“Is that thar reely Kit Carson—that leetle chap?” queried Teamster Henry, as the camp bustled to resume its routine.

“Yes.”

Henry grunted.

“Wall, he’s the smallest pea for the amount of pod ever I see!”

“Don’t you be fooled, Henry,” retorted Lieutenant Matthews. “You wait a bit, and if you don’t find that he’s got the biggest do for the size of his tell that ever you ran across, I’ll eat my hat.”

“That’s right,” affirmed “Dutch” Jake, overhearing. “Brag’s a good dog but he won’t fight; an’ you mustn’t jedge a race-hoss by the color of his hide. You’re seeing one Kit Carson, a gentle-speaking, mild-appearing, sort o’ nincompoop who you might think didn’t know beans. But there’s another Kit Carson, half hoss an’ half alligator, as they say on the Mississippi, or half grizzly b’ar an’ half charging elk, as I say; an’ I reckon you’ll see him, too, ’fore we’re through Injun country.”

These words of “Dutch” Jake impressed Oliver deeply, for Jake spoke as if he knew.
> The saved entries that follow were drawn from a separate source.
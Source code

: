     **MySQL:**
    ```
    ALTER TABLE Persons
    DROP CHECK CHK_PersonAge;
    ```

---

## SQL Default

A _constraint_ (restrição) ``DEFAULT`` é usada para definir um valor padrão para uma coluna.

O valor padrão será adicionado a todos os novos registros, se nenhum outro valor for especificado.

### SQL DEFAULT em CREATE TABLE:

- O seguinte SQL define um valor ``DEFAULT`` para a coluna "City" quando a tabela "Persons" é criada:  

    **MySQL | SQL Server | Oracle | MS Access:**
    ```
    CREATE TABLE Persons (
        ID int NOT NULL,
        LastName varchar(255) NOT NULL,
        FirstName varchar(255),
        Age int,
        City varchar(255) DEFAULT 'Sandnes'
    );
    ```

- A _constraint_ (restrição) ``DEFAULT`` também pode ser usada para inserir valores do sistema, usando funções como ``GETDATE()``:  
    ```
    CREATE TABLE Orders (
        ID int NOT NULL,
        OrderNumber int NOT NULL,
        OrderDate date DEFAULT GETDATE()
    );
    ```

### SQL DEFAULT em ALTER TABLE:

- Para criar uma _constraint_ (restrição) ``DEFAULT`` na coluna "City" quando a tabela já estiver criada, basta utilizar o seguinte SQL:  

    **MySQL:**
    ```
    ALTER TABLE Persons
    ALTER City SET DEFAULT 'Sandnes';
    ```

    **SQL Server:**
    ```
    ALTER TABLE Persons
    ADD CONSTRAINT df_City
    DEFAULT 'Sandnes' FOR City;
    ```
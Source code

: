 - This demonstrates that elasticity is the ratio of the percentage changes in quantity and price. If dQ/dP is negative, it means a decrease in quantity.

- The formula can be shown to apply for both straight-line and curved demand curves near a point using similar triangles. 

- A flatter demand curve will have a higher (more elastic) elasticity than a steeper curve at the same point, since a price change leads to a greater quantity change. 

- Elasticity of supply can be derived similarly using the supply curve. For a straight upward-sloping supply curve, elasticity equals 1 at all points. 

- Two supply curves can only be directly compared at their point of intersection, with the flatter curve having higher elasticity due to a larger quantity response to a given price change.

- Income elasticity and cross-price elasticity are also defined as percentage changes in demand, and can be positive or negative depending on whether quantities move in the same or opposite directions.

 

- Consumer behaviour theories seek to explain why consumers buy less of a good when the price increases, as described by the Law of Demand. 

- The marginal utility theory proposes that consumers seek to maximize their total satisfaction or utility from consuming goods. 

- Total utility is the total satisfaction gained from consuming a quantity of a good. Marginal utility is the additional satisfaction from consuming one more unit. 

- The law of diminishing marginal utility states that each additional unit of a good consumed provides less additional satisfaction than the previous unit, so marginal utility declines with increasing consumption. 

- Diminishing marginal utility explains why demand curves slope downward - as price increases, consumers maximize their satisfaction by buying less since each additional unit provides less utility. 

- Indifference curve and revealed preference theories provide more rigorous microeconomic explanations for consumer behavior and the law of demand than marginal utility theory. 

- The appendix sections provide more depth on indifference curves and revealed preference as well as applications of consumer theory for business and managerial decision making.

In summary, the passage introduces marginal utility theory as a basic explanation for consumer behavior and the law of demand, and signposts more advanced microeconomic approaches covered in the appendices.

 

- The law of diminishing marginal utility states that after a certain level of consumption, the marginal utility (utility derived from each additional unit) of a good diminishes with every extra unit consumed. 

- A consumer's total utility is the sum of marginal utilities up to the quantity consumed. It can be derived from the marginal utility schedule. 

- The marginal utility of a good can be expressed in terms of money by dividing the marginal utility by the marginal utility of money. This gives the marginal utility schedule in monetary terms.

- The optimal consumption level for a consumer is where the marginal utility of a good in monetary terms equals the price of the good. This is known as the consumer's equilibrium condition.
At any rate, ’twas pleasant to have the reinforcements: to watch their easy figures, to hear their voices, to stroll through their camp and catch their conversation, to note their fringed, beaded clothing, their worn weapons, and their wildly shaggy faces; and to feel their presence, so handy, when in the darkness the fires died and both camps went to sleep.

All the next day the march proceeded, southward from the Arkansas, amidst sand hills and sparse vegetation. The trappers from Taos rode in a line along either side of the train, with scouts ahead and out upon the flanks. The men of the train laughed and talked, bantering back and forth. And behind, in the reek of the procession, boy Oliver, ragged and upon his old mule, driving the cavvy, strained eye and ear to keep tab upon what was being done and said. At the noon camp he had opportunity to scan, close by daylight, Kit Carson again.

Kit Carson proved to have a square face, rugged and weather-beaten, with sandy moustache, and framed in long brown hair combed smoothly down behind the ears. His cheek-bones were high, somewhat Indian-like, his forehead was high and full, his mouth straight and his chin firm. His most remarkable feature was his eyes—wide apart, level-set, and of an intense steely gray that fairly bored a hole where they looked. His movements were quick and sure; and how he stuck to a horse!

Oliver the more believed that “Dutch” Jake and Lieutenant Matthews both knew better than Henry and the other grumblers. Something about Kit Carson said so.